“He Never Got to Enlist”

Arndt “Arnie” Winkler was born on February 8, 1911 in Odell, Il. to Hagen Winkler and Eileen Burke.  Hagen was of German descent and worked as a farmer on his eighty-acre farm.  Eileen was of Irish descent and cared for their ten children: Karl, Daniel, Lorene, Augustus, Freda, Arndt, May, Felix, Essie and Elbert.  Hagen’s father, Arndt, also lived with them and was apparently Arnie’s favorite person in the whole world.

Arndt, the elder, lived into his nineties and helped on the farm until his dying day.  The family always said that it was a good thing Grandpa Arndt was there because when Hagen was fifty years old, he suffered a blow to the head (the details are unknown), which resulted in him having seizures for the rest of his life.  Despite this handicap, Hagen was still able to sometimes work on the farm alongside his father and six sons and lived into his eighties, as did Eileen.

Arnie, the younger, grew up working on the farm and went to two years of high school before he decided to try his luck painting houses.  He liked it more than working on the farm or going to school and was able to make some money at it.  Eventually, however, he decided to follow his two sisters, Freda and Lorene, to Chicago, where they had moved to get work.  There, he joined a painters’ union and easily found a job.  He had few friends at first, though, so he often spent his free time with his sisters.  One night, Lorene invited Arnie to come with her and some of her friends to see a movie, and it was then that he was introduced to one of her friends, Sally Knapp.

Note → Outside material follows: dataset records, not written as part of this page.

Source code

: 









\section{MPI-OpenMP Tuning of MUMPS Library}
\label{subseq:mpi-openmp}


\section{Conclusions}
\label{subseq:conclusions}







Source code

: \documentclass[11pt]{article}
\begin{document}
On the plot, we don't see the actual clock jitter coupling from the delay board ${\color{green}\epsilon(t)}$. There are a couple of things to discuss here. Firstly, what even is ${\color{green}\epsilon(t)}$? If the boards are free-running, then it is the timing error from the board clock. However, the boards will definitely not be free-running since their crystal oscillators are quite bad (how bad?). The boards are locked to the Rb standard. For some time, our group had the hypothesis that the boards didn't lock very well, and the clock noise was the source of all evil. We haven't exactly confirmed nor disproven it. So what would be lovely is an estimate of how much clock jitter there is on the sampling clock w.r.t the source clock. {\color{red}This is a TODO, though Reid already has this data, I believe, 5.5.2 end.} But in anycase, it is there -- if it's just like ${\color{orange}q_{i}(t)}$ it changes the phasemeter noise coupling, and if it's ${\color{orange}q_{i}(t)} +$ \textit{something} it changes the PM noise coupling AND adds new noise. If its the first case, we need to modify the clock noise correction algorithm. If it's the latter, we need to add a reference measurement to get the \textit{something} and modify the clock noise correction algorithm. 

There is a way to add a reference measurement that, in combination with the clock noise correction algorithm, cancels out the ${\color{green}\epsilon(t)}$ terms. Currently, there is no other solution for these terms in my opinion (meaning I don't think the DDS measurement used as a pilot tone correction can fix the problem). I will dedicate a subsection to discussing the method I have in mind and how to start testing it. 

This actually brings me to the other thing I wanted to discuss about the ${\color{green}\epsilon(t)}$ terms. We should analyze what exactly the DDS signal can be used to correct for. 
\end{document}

Arnie and Sally hit it off right away, and the two of them began dating.  They were married in 1939 and got an apartment on the south side on S. Aberdeen Street.  There they had two children, Rose and Arndt, Jr.  They moved several more times over the years and eventually bought a house in Elmwood Park.  Both Arnie and Sally were active in the Catholic Church and were members of various parishes, depending on where they lived, including Our Lady of Sorrows, St. Bartholomew, Our Lady of Victory, St. William, and St. Edna.

Arnie was fiercely patriotic, and when the war broke out, he went to enlist but was turned away because he was over twenty-nine with two children.  He was devastated that they wouldn’t take him, so he threw himself into his work instead and did what he could on the home front.  “He talked about it all the time,” his daughter, Rose, says, “that he never got to go to the war.  I think he felt ashamed for a long, long time.”

Arnie loved fishing and going to the movies and religiously read the paper every day.  He did not go out much, but he loved to play cards.  He and Sally were part of a card club, and they hosted many, many card parties over the years.  Arnie and Sally apparently had a very good marriage, says Rose, though Arnie smoked and drank a lot.  He quit smoking at age forty and was in exceptionally good health for most of his life, of which he was extremely proud.  He used to brag that when he was sixty-six and had to have a hiatal hernia treated, his doctor supposedly said, “You have the body of a fifty-year old!”  Still, Arnie officially retired at that point, though he continued to do house-painting on the side for old customers or referrals.  He and Sally enjoyed their retirement years and did a little traveling around the Midwest.

In his early eighties, however, Arnie began to be confused, disoriented, delusional, paranoid and occasionally violent.  Rose and Arnie, Jr. took him to a doctor, who diagnosed him with substance abuse and Alzheimer’s.  The doctor’s recommendation was to for him to go to a home, but Sally refused and brought him back to care for him at their house in Elmwood Park.  She tried for the next three years to care for him with Rose stopping in to help at times, though Rose had her own family and health issues to contend with.  Likewise, Arnie, Jr, has not been able to help in his father’s care because he lives in Indianapolis.  The stress on Sally has been terrible, Rose says, but “she is just as stubborn as him.”  Finally, when Sally recently had to be admitted to the hospital herself with a possible stroke, Rose, with Sally’s permission, finally arranged for Arnie to be admitted to a nursing home.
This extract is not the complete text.